**What the task requires**
Filter the entries for the word "cases". Copy each line that has it.

**Entries provided**
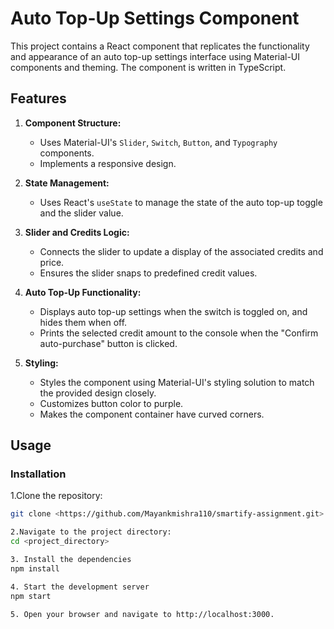 # Auto Top-Up Settings Component

This project contains a React component that replicates the functionality and appearance of an auto top-up settings interface using Material-UI components and theming. The component is written in TypeScript.

## Features

1. **Component Structure:**

   - Uses Material-UI's `Slider`, `Switch`, `Button`, and `Typography` components.
   - Implements a responsive design.

2. **State Management:**

   - Uses React's `useState` to manage the state of the auto top-up toggle and the slider value.

3. **Slider and Credits Logic:**

   - Connects the slider to update a display of the associated credits and price.
   - Ensures the slider snaps to predefined credit values.

4. **Auto Top-Up Functionality:**

   - Displays auto top-up settings when the switch is toggled on, and hides them when off.
   - Prints the selected credit amount to the console when the "Confirm auto-purchase" button is clicked.

5. **Styling:**
   - Styles the component using Material-UI's styling solution to match the provided design closely.
   - Customizes button color to purple.
   - Makes the component container have curved corners.

## Usage

### Installation

1.Clone the repository:

```bash
git clone <https://github.com/Mayankmishra110/smartify-assignment.git>

2.Navigate to the project directory:
cd <project_directory>

3. Install the dependencies
npm install

4. Start the development server
npm start

5. Open your browser and navigate to http://localhost:3000.
```
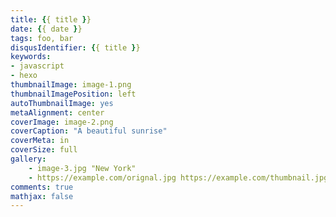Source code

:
 ```yaml
---
title: {{ title }}
date: {{ date }}
tags: foo, bar
disqusIdentifier: {{ title }}
keywords:
- javascript
- hexo
thumbnailImage: image-1.png
thumbnailImagePosition: left
autoThumbnailImage: yes
metaAlignment: center
coverImage: image-2.png
coverCaption: "A beautiful sunrise"
coverMeta: in
coverSize: full
gallery:
    - image-3.jpg "New York"
    - https://example.com/orignal.jpg https://example.com/thumbnail.jpg "Sidney"
comments: true
mathjax: false
---
```

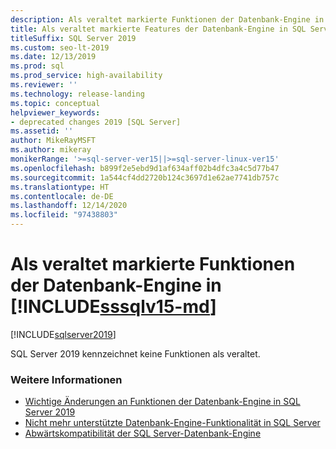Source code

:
 ```yaml
---
description: Als veraltet markierte Funktionen der Datenbank-Engine in [!INCLUDE[sssqlv15-md](../includes/sssqlv15-md.md)]
title: Als veraltet markierte Features der Datenbank-Engine in SQL Server 2019 | Microsoft-Dokumentation
titleSuffix: SQL Server 2019
ms.custom: seo-lt-2019
ms.date: 12/13/2019
ms.prod: sql
ms.prod_service: high-availability
ms.reviewer: ''
ms.technology: release-landing
ms.topic: conceptual
helpviewer_keywords:
- deprecated changes 2019 [SQL Server]
ms.assetid: ''
author: MikeRayMSFT
ms.author: mikeray
monikerRange: '>=sql-server-ver15||>=sql-server-linux-ver15'
ms.openlocfilehash: b899f2e5ebd9d1af634aff02b4dfc3a4c5d77b47
ms.sourcegitcommit: 1a544cf4dd2720b124c3697d1e62ae7741db757c
ms.translationtype: HT
ms.contentlocale: de-DE
ms.lasthandoff: 12/14/2020
ms.locfileid: "97438803"
---
```

# <a name="deprecated-database-engine-features-in-sssqlv15-md"></a>Als veraltet markierte Funktionen der Datenbank-Engine in [!INCLUDE[sssqlv15-md](../includes/sssqlv15-md.md)]

[!INCLUDE[sqlserver2019](../includes/applies-to-version/sqlserver2019.md)]

SQL Server 2019 kennzeichnet keine Funktionen als veraltet.

### <a name="see-also"></a>Weitere Informationen

- [Wichtige Änderungen an Funktionen der Datenbank-Engine in SQL Server 2019](../database-engine/breaking-changes-to-database-engine-features-in-sql-server-version-15.md)
- [Nicht mehr unterstützte Datenbank-Engine-Funktionalität in SQL Server](../database-engine/discontinued-database-engine-functionality-in-sql-server.md)
- [Abwärtskompatibilität der SQL Server-Datenbank-Engine](./discontinued-database-engine-functionality-in-sql-server.md)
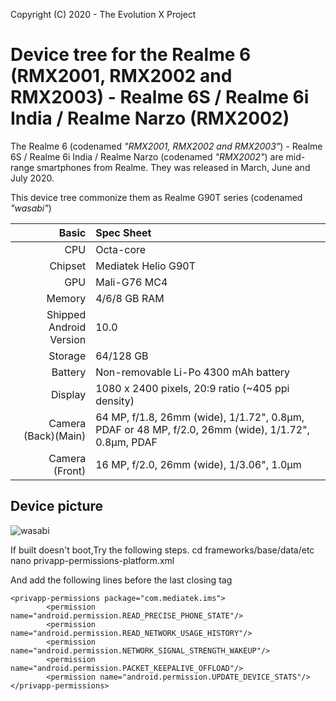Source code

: Copyright (C) 2020 - The Evolution X Project

Device tree for the Realme 6 (RMX2001, RMX2002 and RMX2003) - Realme 6S / Realme 6i India / Realme Narzo (RMX2002)
=================================================

The Realme 6 (codenamed _"RMX2001, RMX2002 and RMX2003"_) - Realme 6S / Realme 6i India / Realme Narzo (codenamed _"RMX2002"_) are mid-range smartphones from Realme.
They was released in March, June and July 2020.

This device tree commonize them as Realme G90T series (codenamed _"wasabi"_)

| Basic                   | Spec Sheet                                                                                                                     |
| -----------------------:|:------------------------------------------------------------------------------------------------------------------------------ |
| CPU                     | Octa-core                                                                                                                      |
| Chipset                 | Mediatek Helio G90T                                                                                                            |
| GPU                     | Mali-G76 MC4                                                                                                                   |
| Memory                  | 4/6/8 GB RAM                                                                                                                   |
| Shipped Android Version | 10.0                                                                                                                           |
| Storage                 | 64/128 GB                                                                                                                      |
| Battery                 | Non-removable Li-Po 4300 mAh battery                                                                                           |
| Display                 | 1080 x 2400 pixels, 20:9 ratio (~405 ppi density)                                                                              |
| Camera (Back)(Main)     | 64 MP, f/1.8, 26mm (wide), 1/1.72", 0.8µm, PDAF or 48 MP, f/2.0, 26mm (wide), 1/1.72", 0.8µm, PDAF                                                                                |
| Camera (Front)          | 16 MP, f/2.0, 26mm (wide), 1/3.06", 1.0µm                                                                                      |

## Device picture
![wasabi](https://cdn-files.kimovil.com/default/0004/34/thumb_333349_default_big.jpeg)


If built doesn't boot,Try the following steps.
cd frameworks/base/data/etc
nano privapp-permissions-platform.xml

And add the following lines before the last closing tag
```
<privapp-permissions package="com.mediatek.ims">
        <permission name="android.permission.READ_PRECISE_PHONE_STATE"/>
        <permission name="android.permission.READ_NETWORK_USAGE_HISTORY"/>
        <permission name="android.permission.NETWORK_SIGNAL_STRENGTH_WAKEUP"/>
        <permission name="android.permission.PACKET_KEEPALIVE_OFFLOAD"/>
        <permission name="android.permission.UPDATE_DEVICE_STATS"/>
</privapp-permissions>
```
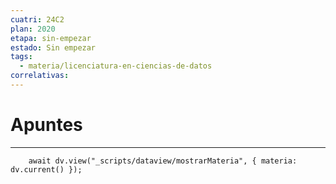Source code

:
 ```yaml
---
cuatri: 24C2
plan: 2020
etapa: sin-empezar
estado: Sin empezar
tags:
  - materia/licenciatura-en-ciencias-de-datos
correlativas:
---
```

# Apuntes
---
```dataviewjs
	await dv.view("_scripts/dataview/mostrarMateria", { materia: dv.current() });
```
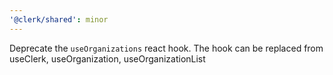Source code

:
 ```yaml
---
'@clerk/shared': minor
---
```


Deprecate the `useOrganizations` react hook. The hook can be replaced from useClerk, useOrganization, useOrganizationList
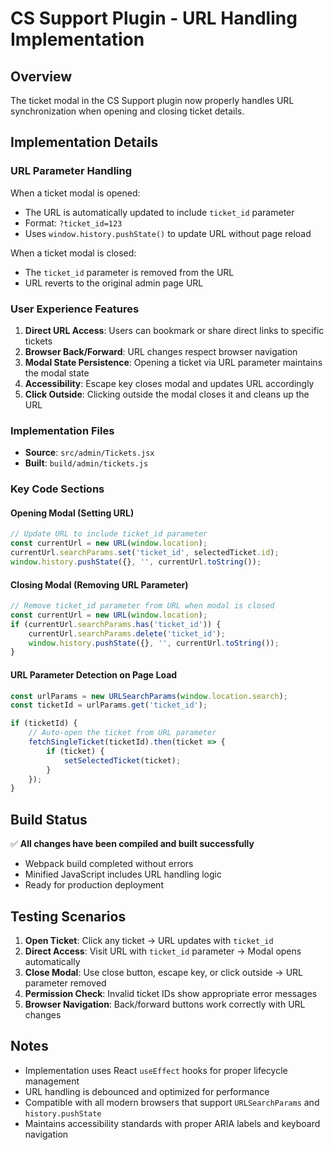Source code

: # CS Support Plugin - URL Handling Implementation

## Overview
The ticket modal in the CS Support plugin now properly handles URL synchronization when opening and closing ticket details.

## Implementation Details

### URL Parameter Handling
When a ticket modal is opened:
- The URL is automatically updated to include `ticket_id` parameter
- Format: `?ticket_id=123`
- Uses `window.history.pushState()` to update URL without page reload

When a ticket modal is closed:
- The `ticket_id` parameter is removed from the URL
- URL reverts to the original admin page URL

### User Experience Features
1. **Direct URL Access**: Users can bookmark or share direct links to specific tickets
2. **Browser Back/Forward**: URL changes respect browser navigation
3. **Modal State Persistence**: Opening a ticket via URL parameter maintains the modal state
4. **Accessibility**: Escape key closes modal and updates URL accordingly
5. **Click Outside**: Clicking outside the modal closes it and cleans up the URL

### Implementation Files
- **Source**: `src/admin/Tickets.jsx`
- **Built**: `build/admin/tickets.js`

### Key Code Sections

#### Opening Modal (Setting URL)
```javascript
// Update URL to include ticket_id parameter
const currentUrl = new URL(window.location);
currentUrl.searchParams.set('ticket_id', selectedTicket.id);
window.history.pushState({}, '', currentUrl.toString());
```

#### Closing Modal (Removing URL Parameter)
```javascript
// Remove ticket_id parameter from URL when modal is closed
const currentUrl = new URL(window.location);
if (currentUrl.searchParams.has('ticket_id')) {
    currentUrl.searchParams.delete('ticket_id');
    window.history.pushState({}, '', currentUrl.toString());
}
```

#### URL Parameter Detection on Page Load
```javascript
const urlParams = new URLSearchParams(window.location.search);
const ticketId = urlParams.get('ticket_id');

if (ticketId) {
    // Auto-open the ticket from URL parameter
    fetchSingleTicket(ticketId).then(ticket => {
        if (ticket) {
            setSelectedTicket(ticket);
        }
    });
}
```

## Build Status
✅ **All changes have been compiled and built successfully**
- Webpack build completed without errors
- Minified JavaScript includes URL handling logic
- Ready for production deployment

## Testing Scenarios
1. **Open Ticket**: Click any ticket → URL updates with `ticket_id`
2. **Direct Access**: Visit URL with `ticket_id` parameter → Modal opens automatically
3. **Close Modal**: Use close button, escape key, or click outside → URL parameter removed
4. **Permission Check**: Invalid ticket IDs show appropriate error messages
5. **Browser Navigation**: Back/forward buttons work correctly with URL changes

## Notes
- Implementation uses React `useEffect` hooks for proper lifecycle management
- URL handling is debounced and optimized for performance
- Compatible with all modern browsers that support `URLSearchParams` and `history.pushState`
- Maintains accessibility standards with proper ARIA labels and keyboard navigation
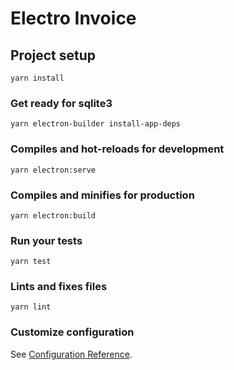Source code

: # Electro Invoice

## Project setup
```
yarn install
```

### Get ready for sqlite3
```
yarn electron-builder install-app-deps
```

### Compiles and hot-reloads for development
```
yarn electron:serve
```

### Compiles and minifies for production
```
yarn electron:build
```

### Run your tests
```
yarn test
```

### Lints and fixes files
```
yarn lint
```

### Customize configuration
See [Configuration Reference](https://cli.vuejs.org/config/).
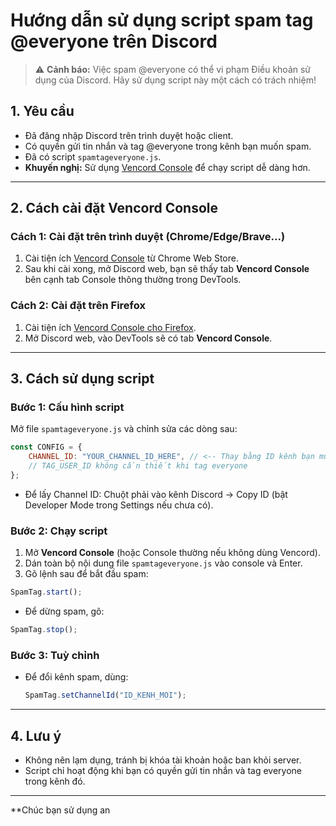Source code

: # Hướng dẫn sử dụng script spam tag @everyone trên Discord

> ⚠️ **Cảnh báo:** Việc spam @everyone có thể vi phạm Điều khoản sử dụng của Discord. Hãy sử dụng script này một cách có trách nhiệm!

## 1. Yêu cầu

- Đã đăng nhập Discord trên trình duyệt hoặc client.
- Có quyền gửi tin nhắn và tag @everyone trong kênh bạn muốn spam.
- Đã có script `spamtageveryone.js`.
- **Khuyến nghị:** Sử dụng [Vencord Console](https://github.com/Vendicated/Vencord) để chạy script dễ dàng hơn.

---

## 2. Cách cài đặt Vencord Console

### Cách 1: Cài đặt trên trình duyệt (Chrome/Edge/Brave...)

1. Cài tiện ích [Vencord Console](https://chrome.google.com/webstore/detail/vencord-console/ifhieedhpmjjkhnklbnefhkfcfnbocfa) từ Chrome Web Store.
2. Sau khi cài xong, mở Discord web, bạn sẽ thấy tab **Vencord Console** bên cạnh tab Console thông thường trong DevTools.

### Cách 2: Cài đặt trên Firefox

1. Cài tiện ích [Vencord Console cho Firefox](https://addons.mozilla.org/en-US/firefox/addon/vencord-console/).
2. Mở Discord web, vào DevTools sẽ có tab **Vencord Console**.

---

## 3. Cách sử dụng script

### Bước 1: Cấu hình script

Mở file `spamtageveryone.js` và chỉnh sửa các dòng sau:

```javascript
const CONFIG = {
    CHANNEL_ID: "YOUR_CHANNEL_ID_HERE", // <-- Thay bằng ID kênh bạn muốn spam
    // TAG_USER_ID không cần thiết khi tag everyone
};
```

- Để lấy Channel ID: Chuột phải vào kênh Discord → Copy ID (bật Developer Mode trong Settings nếu chưa có).

### Bước 2: Chạy script

1. Mở **Vencord Console** (hoặc Console thường nếu không dùng Vencord).
2. Dán toàn bộ nội dung file `spamtageveryone.js` vào console và Enter.
3. Gõ lệnh sau để bắt đầu spam:

```javascript
SpamTag.start();
```

- Để dừng spam, gõ:

```javascript
SpamTag.stop();
```

### Bước 3: Tuỳ chỉnh

- Để đổi kênh spam, dùng:
    ```javascript
    SpamTag.setChannelId("ID_KENH_MOI");
    ```

---

## 4. Lưu ý

- Không nên lạm dụng, tránh bị khóa tài khoản hoặc ban khỏi server.
- Script chỉ hoạt động khi bạn có quyền gửi tin nhắn và tag everyone trong kênh đó.

---

**Chúc bạn sử dụng an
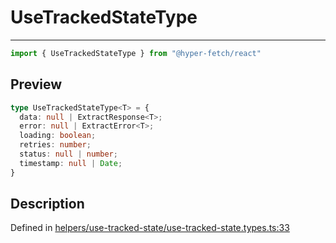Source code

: 

# UseTrackedStateType

<div class="api-docs__separator" data-reactroot="">

---

</div><div class="api-docs__import" data-reactroot="">

```ts
import { UseTrackedStateType } from "@hyper-fetch/react"
```

</div><div class="api-docs__section">

## Preview

</div><div class="api-docs__preview type">

```ts
type UseTrackedStateType<T> = {
  data: null | ExtractResponse<T>; 
  error: null | ExtractError<T>; 
  loading: boolean; 
  retries: number; 
  status: null | number; 
  timestamp: null | Date; 
}
```

</div><div class="api-docs__section">

## Description

</div><div class="api-docs__description"><span class="api-docs__do-not-parse">



</span></div><p class="api-docs__definition">

Defined in [helpers/use-tracked-state/use-tracked-state.types.ts:33](https://github.com/BetterTyped/hyper-fetch/blob/479dcad6/packages/react/src/helpers/use-tracked-state/use-tracked-state.types.ts#L33)

</p>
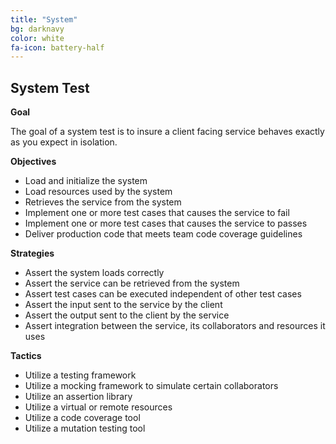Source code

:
 ```yaml
---
title: "System"
bg: darknavy
color: white
fa-icon: battery-half
---
```


## System Test

**Goal**

The goal of a system test is to insure a client facing service behaves exactly as you expect in isolation.

**Objectives**

* Load and initialize the system
* Load resources used by the system
* Retrieves the service from the system
* Implement one or more test cases that causes the service to fail
* Implement one or more test cases that causes the service to passes
* Deliver production code that meets team code coverage guidelines

**Strategies**

* Assert the system loads correctly
* Assert the service can be retrieved from the system
* Assert test cases can be executed independent of other test cases
* Assert the input sent to the service by the client
* Assert the output sent to the client by the service
* Assert integration between the service, its collaborators and resources it uses

**Tactics**

* Utilize a testing framework
* Utilize a mocking framework to simulate certain collaborators
* Utilize an assertion library
* Utilize a virtual or remote resources
* Utilize a code coverage tool
* Utilize a mutation testing tool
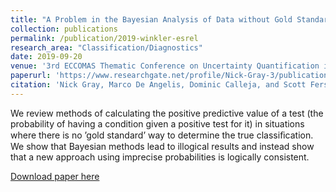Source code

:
 ```yaml
---
title: "A Problem in the Bayesian Analysis of Data without Gold Standards"
collection: publications
permalink: /publication/2019-winkler-esrel
research_area: "Classification/Diagnostics"
date: 2019-09-20
venue: '3rd ECCOMAS Thematic Conference on Uncertainty Quantification in Computational Sciences and Engineering'
paperurl: 'https://www.researchgate.net/profile/Nick-Gray-3/publication/336141063_A_Problem_in_the_Bayesian_Analysis_of_Data_without_Gold_Standards/links/5d920fc892851c33e948fb5a/A-Problem-in-the-Bayesian-Analysis-of-Data-without-Gold-Standards.pdf'
citation: 'Nick Gray, Marco De Angelis, Dominic Calleja, and Scott Ferson. A Problem in the Bayesian Analysis of Data without Gold Standards. In 29th European Safety and  Reliability Conference, pages 2628–2634, Hannover, Germany, 2019.'
---
```

We review methods of calculating the positive predictive value of a test (the probability of having a condition given a positive test for it) in situations where there is no ’gold standard’ way to determine the true classiﬁcation. We show that Bayesian methods lead to illogical results and instead show that a new approach using imprecise probabilities is logically consistent.

[Download paper here](https://www.researchgate.net/profile/Nick-Gray-3/publication/336141063_A_Problem_in_the_Bayesian_Analysis_of_Data_without_Gold_Standards/links/5d920fc892851c33e948fb5a/A-Problem-in-the-Bayesian-Analysis-of-Data-without-Gold-Standards.pdf)

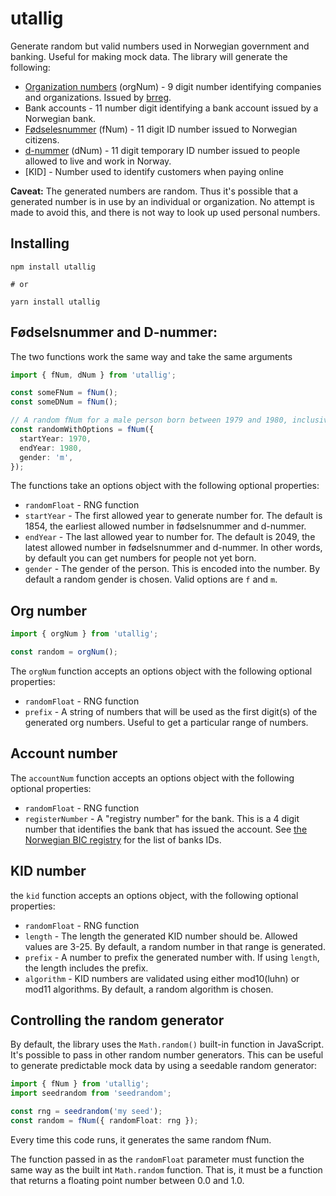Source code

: # utallig

Generate random but valid numbers used in Norwegian government and banking.
Useful for making mock data. The library will generate the following:

- [Organization numbers][orgnum] (orgNum) - 9 digit number identifying companies
  and organizations. Issued by [brreg][brreg].
- Bank accounts - 11 number digit identifying a bank account issued by a
  Norwegian bank.
- [Fødselesnummer][fnum] (fNum) - 11 digit ID number issued to Norwegian
  citizens.
- [d-nummer][dnum] (dNum) - 11 digit temporary ID number issued to people
  allowed to live and work in Norway.
- [KID] - Number used to identify customers when paying online

**Caveat:** The generated numbers are random. Thus it's possible that a
generated number is in use by an individual or organization. No attempt is made
to avoid this, and there is not way to look up used personal numbers.

## Installing

```
npm install utallig

# or

yarn install utallig
```

## Fødselsnummer and D-nummer:

The two functions work the same way and take the same arguments

```typescript
import { fNum, dNum } from 'utallig';

const someFNum = fNum();
const someDNum = fNum();

// A random fNum for a male person born between 1979 and 1980, inclusive.
const randomWithOptions = fNum({
  startYear: 1970,
  endYear: 1980,
  gender: 'm',
});
```

The functions take an options object with the following optional properties:

- `randomFloat` - RNG function
- `startYear` - The first allowed year to generate number for. The default is
  1854, the earliest allowed number in fødselsnummer and d-nummer.
- `endYear` - The last allowed year to number for. The default is 2049, the
  latest allowed number in fødselsnummer and d-nummer. In other words, by
  default you can get numbers for people not yet born.
- `gender` - The gender of the person. This is encoded into the number. By
  default a random gender is chosen. Valid options are `f` and `m`.

## Org number

```typescript
import { orgNum } from 'utallig';

const random = orgNum();
```

The `orgNum` function accepts an options object with the following optional
properties:

- `randomFloat` - RNG function
- `prefix` - A string of numbers that will be used as the first digit(s) of the
  generated org numbers. Useful to get a particular range of numbers.

## Account number

The `accountNum` function accepts an options object with the following optional
properties:

- `randomFloat` - RNG function
- `registerNumber` - A "registry number" for the bank. This is a 4 digit number
  that identifies the bank that has issued the account. See [the Norwegian BIC
  registry][bic] for the list of banks IDs.

## KID number

the `kid` function accepts an options object, with the following optional
properties:

- `randomFloat` - RNG function
- `length` - The length the generated KID number should be. Allowed values are
  3-25. By default, a random number in that range is generated.
- `prefix` - A number to prefix the generated number with. If using `length`,
  the length includes the prefix.
- `algorithm` - KID numbers are validated using either mod10(luhn) or mod11
  algorithms. By default, a random algorithm is chosen.

## Controlling the random generator

By default, the library uses the `Math.random()` built-in function in
JavaScript. It's possible to pass in other random number generators. This can be
useful to generate predictable mock data by using a seedable random generator:

```typescript
import { fNum } from 'utallig';
import seedrandom from 'seedrandom';

const rng = seedrandom('my seed');
const random = fNum({ randomFloat: rng });
```

Every time this code runs, it generates the same random fNum.

The function passed in as the `randomFloat` parameter must function the same way
as the built int `Math.random` function. That is, it must be a function that
returns a floating point number between 0.0 and 1.0.

[orgnum]:
  https://www.brreg.no/om-oss/registrene-vare/om-enhetsregisteret/organisasjonsnummeret/
[brreg]: https://www.brreg.no
[dnum]:
  https://www.skatteetaten.no/person/utenlandsk/norsk-identitetsnummer/d-nummer/
[fnum]:
  https://www.skatteetaten.no/person/utenlandsk/norsk-identitetsnummer/fodselsnummer/
[bic]: https://www.bits.no/document/iban/
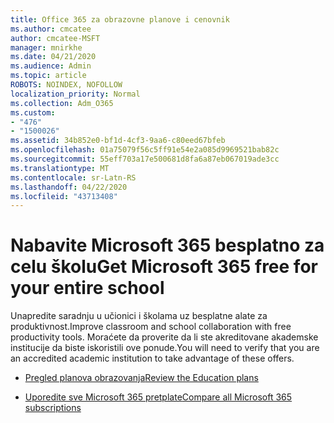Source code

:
 ```yaml
---
title: Office 365 za obrazovne planove i cenovnik
ms.author: cmcatee
author: cmcatee-MSFT
manager: mnirkhe
ms.date: 04/21/2020
ms.audience: Admin
ms.topic: article
ROBOTS: NOINDEX, NOFOLLOW
localization_priority: Normal
ms.collection: Adm_O365
ms.custom:
- "476"
- "1500026"
ms.assetid: 34b852e0-bf1d-4cf3-9aa6-c80eed67bfeb
ms.openlocfilehash: 01a75079f56c5ff91e54e2a085d9969521bab82c
ms.sourcegitcommit: 55eff703a17e500681d8fa6a87eb067019ade3cc
ms.translationtype: MT
ms.contentlocale: sr-Latn-RS
ms.lasthandoff: 04/22/2020
ms.locfileid: "43713408"
---
```

# <a name="get-microsoft-365-free-for-your-entire-school"></a><span data-ttu-id="a1bce-102">Nabavite Microsoft 365 besplatno za celu školu</span><span class="sxs-lookup"><span data-stu-id="a1bce-102">Get Microsoft 365 free for your entire school</span></span>

<span data-ttu-id="a1bce-103">Unapredite saradnju u učionici i školama uz besplatne alate za produktivnost.</span><span class="sxs-lookup"><span data-stu-id="a1bce-103">Improve classroom and school collaboration with free productivity tools.</span></span> <span data-ttu-id="a1bce-104">Moraćete da proverite da li ste akreditovane akademske institucije da biste iskoristili ove ponude.</span><span class="sxs-lookup"><span data-stu-id="a1bce-104">You will need to verify that you are an accredited academic institution to take advantage of these offers.</span></span>
  
- [<span data-ttu-id="a1bce-105">Pregled planova obrazovanja</span><span class="sxs-lookup"><span data-stu-id="a1bce-105">Review the Education plans</span></span>](https://products.office.com/academic/compare-office-365-education-plans)

- [<span data-ttu-id="a1bce-106">Uporedite sve Microsoft 365 pretplate</span><span class="sxs-lookup"><span data-stu-id="a1bce-106">Compare all Microsoft 365 subscriptions</span></span>](https://products.office.com/business/compare-more-office-365-for-business-plans)
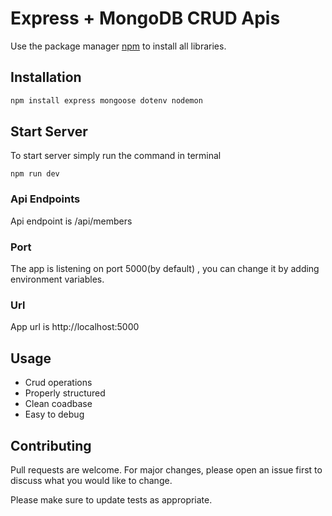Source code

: # Express + MongoDB CRUD Apis

Use the package manager [npm](https://www.npmjs.com/) to install all libraries.

## Installation

```bash
npm install express mongoose dotenv nodemon
```

## Start Server

To start server simply run the command in terminal

```node 
npm run dev
```

### Api Endpoints

Api endpoint is /api/members

### Port

The app is listening on port 5000(by default) , you can change it by adding environment variables. 

### Url

App url is http://localhost:5000

## Usage

- Crud operations 
- Properly structured 
- Clean coadbase
- Easy to debug

## Contributing
Pull requests are welcome. For major changes, please open an issue first to discuss what you would like to change.

Please make sure to update tests as appropriate.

**Exercise result**
* Implement one or more test cases that causes the service to fail
* Implement one or more test cases that causes the service to passes
* Assert test cases can be executed independent of other test cases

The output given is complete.